I met Will [I changed the name and details for confidentiality sake] a year and a half ago when his parents forced him to go on a retreat with our church. He seemed to be the typical punk kid with a skateboard under one arm and a too-cool-for-school attitude under the other. He wasn’t an issue on the trip, but he didn’t spend much time around me either. We got back home and I didn’t see him again save for a few Sundays at church.

A few months later we headed off to summer camp, Will included. He knew some of the kids from school, so he fit in pretty well. We had a lot of opportunities to connect during the week and he admitted to me that I was one of the few people he felt he could trust.

Some of the kids kept making jokes about him, though, and the insult “pothead” was thrown around more than once.

jointI usually didn’t do this, but I asked him to come aside during one of  the evening chapels and asked him if the accusations were true.

He nodded.

I asked him for more details. How long? How frequently? With whom?

The answers were short and reluctant.

I admit, I was as curious as I was concerned. He told me things that I did not expect. Different kinds of drugs I had never heard of. Certain kinds of parties similar to raves. Experimental drugs he and his friends were inventing.

He never made eye contact with me.

I began to ask him about his family. If they knew. How he was dealing with it.

Suddenly, and very unexpectedly, he began to cry. The cry turned into sob, and very soon he was weeping. I wrapped my arms around him and he buried his head into my chest. I could feel his hot tears soaking my shirt and pouring down my arms.

“I do not understand what I do. For what I want to do I do not do, but what I hate I do.”

girl cryI don’t remember much else of that moment, except all of a sudden, I was crying too, but I do remember telling him that God still loves him and his family still loves him and that this youth group loves him.

That was over a year ago. Since that time, he’s had good days and bad days. He’s spent some days on his knees before the Cross and some in the back of a cop car. Some days he’ll tell me everything. Others, he’d rather not say anything.

“For I have the desire to do what is good, but I cannot carry it out. For what I do is not the good I want to do; no, the evil I do not want to do–this I keep on doing.”

There have been times when I hugged him and told him how much I loved him and days where I wanted to punch some sense into him. Not to mention one or two sleepless nights, mostly right after church trips.

I know Will is not the worst-case scenario. But seeing him make bad decisions has been painful. I don’t want him to be the guy in rehab or on the side of the street asking for money. I don’t want to see that worst-case scenario.
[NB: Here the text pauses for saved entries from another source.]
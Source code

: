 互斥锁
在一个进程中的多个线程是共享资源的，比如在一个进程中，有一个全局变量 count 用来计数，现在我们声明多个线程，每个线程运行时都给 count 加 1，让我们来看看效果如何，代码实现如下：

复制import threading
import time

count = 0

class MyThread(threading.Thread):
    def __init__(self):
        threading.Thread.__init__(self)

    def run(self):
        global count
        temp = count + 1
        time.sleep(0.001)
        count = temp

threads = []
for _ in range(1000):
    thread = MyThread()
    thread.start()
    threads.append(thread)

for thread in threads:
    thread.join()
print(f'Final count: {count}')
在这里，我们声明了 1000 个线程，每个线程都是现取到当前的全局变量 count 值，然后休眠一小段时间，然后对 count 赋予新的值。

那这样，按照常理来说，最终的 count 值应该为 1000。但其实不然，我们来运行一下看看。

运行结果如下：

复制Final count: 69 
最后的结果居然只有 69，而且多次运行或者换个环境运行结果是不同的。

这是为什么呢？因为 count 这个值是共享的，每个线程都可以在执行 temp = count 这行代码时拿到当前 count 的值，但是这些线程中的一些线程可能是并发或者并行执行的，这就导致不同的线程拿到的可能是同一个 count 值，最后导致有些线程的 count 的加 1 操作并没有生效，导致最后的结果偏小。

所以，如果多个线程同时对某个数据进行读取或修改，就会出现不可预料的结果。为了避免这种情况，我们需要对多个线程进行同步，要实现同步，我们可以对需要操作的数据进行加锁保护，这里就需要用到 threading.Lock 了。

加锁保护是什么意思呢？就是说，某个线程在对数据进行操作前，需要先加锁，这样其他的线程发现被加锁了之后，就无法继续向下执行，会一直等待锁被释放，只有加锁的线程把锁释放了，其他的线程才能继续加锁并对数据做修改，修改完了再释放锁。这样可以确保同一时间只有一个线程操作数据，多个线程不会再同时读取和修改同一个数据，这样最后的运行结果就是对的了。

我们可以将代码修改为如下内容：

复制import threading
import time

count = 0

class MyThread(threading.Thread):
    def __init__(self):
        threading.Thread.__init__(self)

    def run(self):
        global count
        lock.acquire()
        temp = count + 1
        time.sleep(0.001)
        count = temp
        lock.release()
Over this past year, I think God has been teaching me these things:

  1. I am not Jesus. I knew this in my mind but my actions were still saying, “I can do it all!” The result was burnout, one that I’m still trying to recover from (though I’m on the upswing of things right now!)
  2. I can’t change kids’ hearts. I need to lead them to the foot of the Cross and let the Holy Spirit do his work. Then I pray, pray, and pray some more.
  3. I can be there to support them. While I can’t make them change, I can be one of their biggest fans. I can encourage them and let them cry on my shoulder. Sometimes they need nothing more from me than that.
  4. Some kids won’t change. Some kids, because of their own decisions, will not allow God to transform their hearts. There will be those who “perish because they refused to love the truth and so be saved” (2 Thess 2:10). Regardless of the outcome, I need to keep loving them, in hopes that through my dedication to them, God’s faithfulness will shine all the more.

What’s next?

When was the last time you called a kid and told him or her how much you cared about them? Maybe they need that bit of encouragement right now.

Maybe a youth leader in your town is dealing with a Will. Why not encourage him or her?